Single A baseball is about to end for the Grasshoppers this season.  To celebrate the awesomeness of minor league baseball, lets do a baseball related story.

All sports generally involve nothing more the physics.  For most sports, an athlete's job is simply to excel at physically using the laws of physics to control the motion of two simple things:  their bodies, and some sort of ball.  Football, Basketball, Hockey, Soccer...they all fall under this definition.  Even NASCAR meets this definition if you consider the "car" as being a "ball" that the athlete is still physically manipulating.

Some sports are simpler:  the basic sports.  Running and swimming are two examples of the simplest of these cases there is no ball for them to manipulate at all...they entirely revolve around the use of the athlete's body and nothing more.

Baseball and Cricket are different.  In a real, scientific sense, these two sports are simply more advanced than the others.  Why?  Contact between the bat and the ball.  The pitcher does his best to manipulate the ball, but he doesn't score any points by this act.  The batter is doing his best to manipulate his bat in order to hit the ball in the best way possible.  The skill or craft of the pitcher is entirely different than the skill or craft of the batter.  Where they meet is pure physics.

There are two things all baseball managers have a to be good at, statistics and physics.  Most managers probably need a masters level knowledge of statistics to maximize his team's change of winning an entirely different, and extremely complex situation every game played.

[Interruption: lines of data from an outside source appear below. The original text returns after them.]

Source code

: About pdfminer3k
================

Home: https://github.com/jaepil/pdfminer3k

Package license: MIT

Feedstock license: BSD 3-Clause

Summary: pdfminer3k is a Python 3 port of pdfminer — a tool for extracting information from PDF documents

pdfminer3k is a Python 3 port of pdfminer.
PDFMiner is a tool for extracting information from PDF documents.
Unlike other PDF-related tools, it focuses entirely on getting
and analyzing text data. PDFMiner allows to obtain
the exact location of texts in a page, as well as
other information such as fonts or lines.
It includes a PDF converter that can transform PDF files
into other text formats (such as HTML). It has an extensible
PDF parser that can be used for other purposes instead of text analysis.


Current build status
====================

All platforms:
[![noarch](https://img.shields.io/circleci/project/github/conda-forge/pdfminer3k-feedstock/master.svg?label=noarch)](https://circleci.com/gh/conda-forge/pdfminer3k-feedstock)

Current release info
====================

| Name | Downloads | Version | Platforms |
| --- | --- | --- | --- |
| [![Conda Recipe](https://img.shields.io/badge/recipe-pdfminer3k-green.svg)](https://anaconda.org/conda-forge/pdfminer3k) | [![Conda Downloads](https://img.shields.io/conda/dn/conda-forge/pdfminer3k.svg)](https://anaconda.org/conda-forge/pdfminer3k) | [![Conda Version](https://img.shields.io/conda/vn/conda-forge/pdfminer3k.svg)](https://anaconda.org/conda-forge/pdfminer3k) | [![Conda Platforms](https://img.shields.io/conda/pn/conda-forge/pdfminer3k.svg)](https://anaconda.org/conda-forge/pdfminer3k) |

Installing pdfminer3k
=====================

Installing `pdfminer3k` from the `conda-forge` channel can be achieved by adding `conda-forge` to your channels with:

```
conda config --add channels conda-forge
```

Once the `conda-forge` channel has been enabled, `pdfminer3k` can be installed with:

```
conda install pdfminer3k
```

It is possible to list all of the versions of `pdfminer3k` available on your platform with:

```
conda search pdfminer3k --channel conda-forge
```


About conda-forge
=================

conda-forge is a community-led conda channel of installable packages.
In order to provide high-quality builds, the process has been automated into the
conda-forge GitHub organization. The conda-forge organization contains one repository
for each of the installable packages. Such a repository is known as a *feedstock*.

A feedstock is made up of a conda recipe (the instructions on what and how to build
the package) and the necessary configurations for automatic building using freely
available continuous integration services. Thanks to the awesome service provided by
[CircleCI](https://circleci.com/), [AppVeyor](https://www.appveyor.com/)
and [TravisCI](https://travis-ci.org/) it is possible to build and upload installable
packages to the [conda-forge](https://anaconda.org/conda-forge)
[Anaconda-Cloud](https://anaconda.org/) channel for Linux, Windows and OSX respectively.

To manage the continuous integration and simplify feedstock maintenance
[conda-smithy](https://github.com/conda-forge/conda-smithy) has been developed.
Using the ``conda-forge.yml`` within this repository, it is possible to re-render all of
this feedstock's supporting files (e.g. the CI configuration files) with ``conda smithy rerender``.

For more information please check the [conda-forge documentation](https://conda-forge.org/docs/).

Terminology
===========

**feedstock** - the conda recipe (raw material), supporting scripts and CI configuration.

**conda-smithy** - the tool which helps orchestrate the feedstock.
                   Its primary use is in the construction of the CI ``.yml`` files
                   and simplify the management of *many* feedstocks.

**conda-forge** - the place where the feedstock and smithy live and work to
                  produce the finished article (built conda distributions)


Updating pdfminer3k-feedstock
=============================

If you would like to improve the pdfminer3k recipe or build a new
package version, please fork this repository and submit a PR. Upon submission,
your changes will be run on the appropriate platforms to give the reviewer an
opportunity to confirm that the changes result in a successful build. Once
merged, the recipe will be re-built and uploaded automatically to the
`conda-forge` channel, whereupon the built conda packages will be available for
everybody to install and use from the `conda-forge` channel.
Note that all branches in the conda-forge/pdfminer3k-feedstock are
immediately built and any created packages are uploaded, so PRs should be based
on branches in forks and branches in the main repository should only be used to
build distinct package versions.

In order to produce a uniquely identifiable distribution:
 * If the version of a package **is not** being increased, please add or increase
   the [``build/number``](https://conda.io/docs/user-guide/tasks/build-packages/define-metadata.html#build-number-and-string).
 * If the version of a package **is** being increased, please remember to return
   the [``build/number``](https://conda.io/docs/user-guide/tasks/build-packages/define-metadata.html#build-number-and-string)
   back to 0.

For the fun of it...lets look at an article in Discover about what science can absolutely tell us about Baseball:

1.  Most base-runners continue to take the wrong path running from home to first.
2.  Statistically, little brothers are strongly shown to take bigger risks than their older brothers.
3.  When home town advantage matters, it tends to matter due to jet lag.
4.  Being a night-owl or early riser can make a big impact on a pitcher's EPA depending on city.
5.  At the MLB level, its physically impossible for anyone to "see the pitch"...its really a guessing game.
6.  Batters may actually see a bigger ball (mentally, not physically) when on a streak.
7.  Want to see the benches emptied?  Go to a game on the hottest day of the year.
8.  Baseball favors lefties over righties overall.
9.  Conventional wisdom that youth pitchers shouldn't throw curve balls is wrong.

Check out the article here.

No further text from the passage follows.